-- Opening Marker --
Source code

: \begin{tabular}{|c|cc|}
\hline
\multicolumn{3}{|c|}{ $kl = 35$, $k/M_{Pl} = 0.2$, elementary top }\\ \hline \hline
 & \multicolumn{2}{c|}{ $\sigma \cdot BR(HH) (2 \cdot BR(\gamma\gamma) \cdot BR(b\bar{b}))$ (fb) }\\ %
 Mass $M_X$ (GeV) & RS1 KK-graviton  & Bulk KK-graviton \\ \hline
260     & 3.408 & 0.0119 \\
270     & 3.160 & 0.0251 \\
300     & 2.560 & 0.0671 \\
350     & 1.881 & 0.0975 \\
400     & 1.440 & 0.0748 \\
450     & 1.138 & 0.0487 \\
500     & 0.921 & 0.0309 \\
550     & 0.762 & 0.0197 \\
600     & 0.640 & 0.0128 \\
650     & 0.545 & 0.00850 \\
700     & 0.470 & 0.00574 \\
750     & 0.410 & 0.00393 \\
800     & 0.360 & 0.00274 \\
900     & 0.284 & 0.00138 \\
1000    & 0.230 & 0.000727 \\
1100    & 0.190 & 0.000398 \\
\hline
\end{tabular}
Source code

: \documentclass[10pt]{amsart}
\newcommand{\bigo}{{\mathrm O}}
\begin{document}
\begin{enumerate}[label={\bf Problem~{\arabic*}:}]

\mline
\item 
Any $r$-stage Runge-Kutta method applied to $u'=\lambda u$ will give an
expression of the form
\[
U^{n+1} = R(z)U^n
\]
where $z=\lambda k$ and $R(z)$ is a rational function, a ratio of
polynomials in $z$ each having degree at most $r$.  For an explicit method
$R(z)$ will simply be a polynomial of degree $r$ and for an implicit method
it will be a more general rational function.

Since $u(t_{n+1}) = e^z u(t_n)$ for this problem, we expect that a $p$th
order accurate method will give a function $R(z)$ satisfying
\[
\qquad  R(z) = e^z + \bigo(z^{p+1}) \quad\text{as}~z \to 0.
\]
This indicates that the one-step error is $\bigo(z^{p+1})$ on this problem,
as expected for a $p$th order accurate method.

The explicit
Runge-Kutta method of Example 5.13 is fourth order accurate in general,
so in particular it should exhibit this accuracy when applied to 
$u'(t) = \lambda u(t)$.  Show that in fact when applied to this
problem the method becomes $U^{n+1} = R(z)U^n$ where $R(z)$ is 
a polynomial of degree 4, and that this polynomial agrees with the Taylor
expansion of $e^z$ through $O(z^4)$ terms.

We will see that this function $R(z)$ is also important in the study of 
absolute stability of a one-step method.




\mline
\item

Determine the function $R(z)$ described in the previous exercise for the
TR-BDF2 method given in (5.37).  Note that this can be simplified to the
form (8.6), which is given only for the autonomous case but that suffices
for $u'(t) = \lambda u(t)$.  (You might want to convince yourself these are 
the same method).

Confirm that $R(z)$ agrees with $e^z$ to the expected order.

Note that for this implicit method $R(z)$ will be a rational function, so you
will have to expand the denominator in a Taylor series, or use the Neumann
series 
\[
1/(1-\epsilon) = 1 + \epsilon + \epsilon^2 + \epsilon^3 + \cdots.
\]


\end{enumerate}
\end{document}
-- Closing Marker --
◆ Exercise requirements:
I'd like the lines above from the one with "0.230 & 0.000727 \\" up to and including the one with "The explicit" copied exactly, with no other lines.

◆ Answer for the task:
1000    & 0.230 & 0.000727 \\
1100    & 0.190 & 0.000398 \\
\hline
\end{tabular}
Source code

: \documentclass[10pt]{amsart}
\newcommand{\bigo}{{\mathrm O}}
\begin{document}
\begin{enumerate}[label={\bf Problem~{\arabic*}:}]

\mline
\item 
Any $r$-stage Runge-Kutta method applied to $u'=\lambda u$ will give an
expression of the form
\[
U^{n+1} = R(z)U^n
\]
where $z=\lambda k$ and $R(z)$ is a rational function, a ratio of
polynomials in $z$ each having degree at most $r$.  For an explicit method
$R(z)$ will simply be a polynomial of degree $r$ and for an implicit method
it will be a more general rational function.

Since $u(t_{n+1}) = e^z u(t_n)$ for this problem, we expect that a $p$th
order accurate method will give a function $R(z)$ satisfying
\[
\qquad  R(z) = e^z + \bigo(z^{p+1}) \quad\text{as}~z \to 0.
\]
This indicates that the one-step error is $\bigo(z^{p+1})$ on this problem,
as expected for a $p$th order accurate method.

The explicit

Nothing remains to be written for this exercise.